* **Information provided**
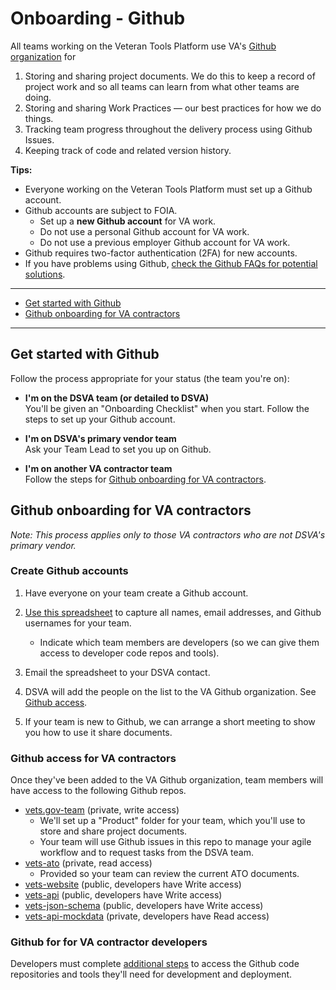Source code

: # Onboarding - Github

All teams working on the Veteran Tools Platform use VA's <a title="Go to VA Github" href="https://github.com/department-of-veterans-affairs" target="_blank">Github organization</a> for

1. Storing and sharing project documents. We do this to keep a record of project work and so all teams can learn from what other teams are doing.
2. Storing and sharing Work Practices &#8212; our best practices for how we do things.
3. Tracking team progress throughout the delivery process using Github Issues.
4. Keeping track of code and related version history.

**Tips:**
* Everyone working on the Veteran Tools Platform must set up a Github account.
* Github accounts are subject to FOIA.
  * Set up a **new Github account** for VA work.
  * Do not use a personal Github account for VA work.
  * Do not use a previous employer Github account for VA work.
* Github requires two-factor authentication (2FA) for new accounts.
* If you have problems using Github, [check the Github FAQs for potential solutions](../faqs#github).

<hr>

* [Get started with Github](#get-started-with-github)
* [Github onboarding for VA contractors](#github-onboarding-for-va-contractors)

<hr>

## Get started with Github

Follow the process appropriate for your status (the team you're on):

* **I'm on the DSVA team (or detailed to DSVA)**
<br/>You'll be given an "Onboarding Checklist" when you start. Follow the steps to set up your Github account.

* **I'm on DSVA's primary vendor team**
<br/>Ask your Team Lead to set you up on Github.
    
* **I'm on another VA contractor team**
<br/>Follow the steps for [Github onboarding for VA contractors](#github-onboarding-for-va-contractors).



## Github onboarding for VA contractors

*Note: This process applies only to those VA contractors who are not DSVA's primary vendor.*

### Create Github accounts

1. Have everyone on your team create a Github account.

2. [Use this spreadsheet](other-va-team-tracker.xlsx) to capture all names, email addresses, and Github usernames for your team.
    * Indicate which team members are developers (so we can give them access to developer code repos and tools).

3. Email the spreadsheet to your DSVA contact.

4. DSVA will add the people on the list to the VA Github organization. See [Github access](#github-access).

5. If your team is new to Github, we can arrange a short meeting to show you how to use it share documents.


### Github access for VA contractors

Once they've been added to the VA Github organization, team members will have access to the following Github repos.

* [vets.gov-team](https://github.com/department-of-veterans-affairs/vets.gov-team) (private, write access)
    * We'll set up a "Product" folder for your team, which you'll use to store and share project documents.
    * Your team will use Github issues in this repo to manage your agile workflow and to request tasks from the DSVA team.
* [vets-ato](https://github.com/department-of-veterans-affairs/vets.gov-ato) (private, read access)
    * Provided so your team can review the current ATO documents.
* [vets-website](https://github.com/department-of-veterans-affairs/vets-website) (public, developers have Write access)
* [vets-api](https://github.com/department-of-veterans-affairs/vets-api) (public, developers have Write access)
* [vets-json-schema](https://github.com/department-of-veterans-affairs/vets-json-schema) (public, developers have Write access)
* [vets-api-mockdata](https://github.com/department-of-veterans-affairs/vets-api-mockdata) (private, developers have Read access)


### Github for  for VA contractor developers

Developers must complete <a  href="https://department-of-veterans-affairs.github.io/va-digital-services-platform-docs/docs/vets-developer-docs/getting-started.html#getting-started" target="_blank">additional steps</a> to access the Github code repositories and tools they'll need for development and deployment.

* **Exercise details**
Retype the records in full, exactly as given, and omit the pictures.

* **Reply**
Source code

: # Onboarding - Github

All teams working on the Veteran Tools Platform use VA's <a title="Go to VA Github" href="https://github.com/department-of-veterans-affairs" target="_blank">Github organization</a> for

1. Storing and sharing project documents. We do this to keep a record of project work and so all teams can learn from what other teams are doing.
2. Storing and sharing Work Practices &#8212; our best practices for how we do things.
3. Tracking team progress throughout the delivery process using Github Issues.
4. Keeping track of code and related version history.

**Tips:**
* Everyone working on the Veteran Tools Platform must set up a Github account.
* Github accounts are subject to FOIA.
  * Set up a **new Github account** for VA work.
  * Do not use a personal Github account for VA work.
  * Do not use a previous employer Github account for VA work.
* Github requires two-factor authentication (2FA) for new accounts.
* If you have problems using Github, [check the Github FAQs for potential solutions](../faqs#github).

<hr>

* [Get started with Github](#get-started-with-github)
* [Github onboarding for VA contractors](#github-onboarding-for-va-contractors)

<hr>

## Get started with Github

Follow the process appropriate for your status (the team you're on):

* **I'm on the DSVA team (or detailed to DSVA)**
<br/>You'll be given an "Onboarding Checklist" when you start. Follow the steps to set up your Github account.

* **I'm on DSVA's primary vendor team**
<br/>Ask your Team Lead to set you up on Github.
    
* **I'm on another VA contractor team**
<br/>Follow the steps for [Github onboarding for VA contractors](#github-onboarding-for-va-contractors).



## Github onboarding for VA contractors

*Note: This process applies only to those VA contractors who are not DSVA's primary vendor.*

### Create Github accounts

1. Have everyone on your team create a Github account.

2. [Use this spreadsheet](other-va-team-tracker.xlsx) to capture all names, email addresses, and Github usernames for your team.
    * Indicate which team members are developers (so we can give them access to developer code repos and tools).

3. Email the spreadsheet to your DSVA contact.

4. DSVA will add the people on the list to the VA Github organization. See [Github access](#github-access).

5. If your team is new to Github, we can arrange a short meeting to show you how to use it share documents.


### Github access for VA contractors

Once they've been added to the VA Github organization, team members will have access to the following Github repos.

* [vets.gov-team](https://github.com/department-of-veterans-affairs/vets.gov-team) (private, write access)
    * We'll set up a "Product" folder for your team, which you'll use to store and share project documents.
    * Your team will use Github issues in this repo to manage your agile workflow and to request tasks from the DSVA team.
* [vets-ato](https://github.com/department-of-veterans-affairs/vets.gov-ato) (private, read access)
    * Provided so your team can review the current ATO documents.
* [vets-website](https://github.com/department-of-veterans-affairs/vets-website) (public, developers have Write access)
* [vets-api](https://github.com/department-of-veterans-affairs/vets-api) (public, developers have Write access)
* [vets-json-schema](https://github.com/department-of-veterans-affairs/vets-json-schema) (public, developers have Write access)
* [vets-api-mockdata](https://github.com/department-of-veterans-affairs/vets-api-mockdata) (private, developers have Read access)


### Github for  for VA contractor developers

Developers must complete <a  href="https://department-of-veterans-affairs.github.io/va-digital-services-platform-docs/docs/vets-developer-docs/getting-started.html#getting-started" target="_blank">additional steps</a> to access the Github code repositories and tools they'll need for development and deployment.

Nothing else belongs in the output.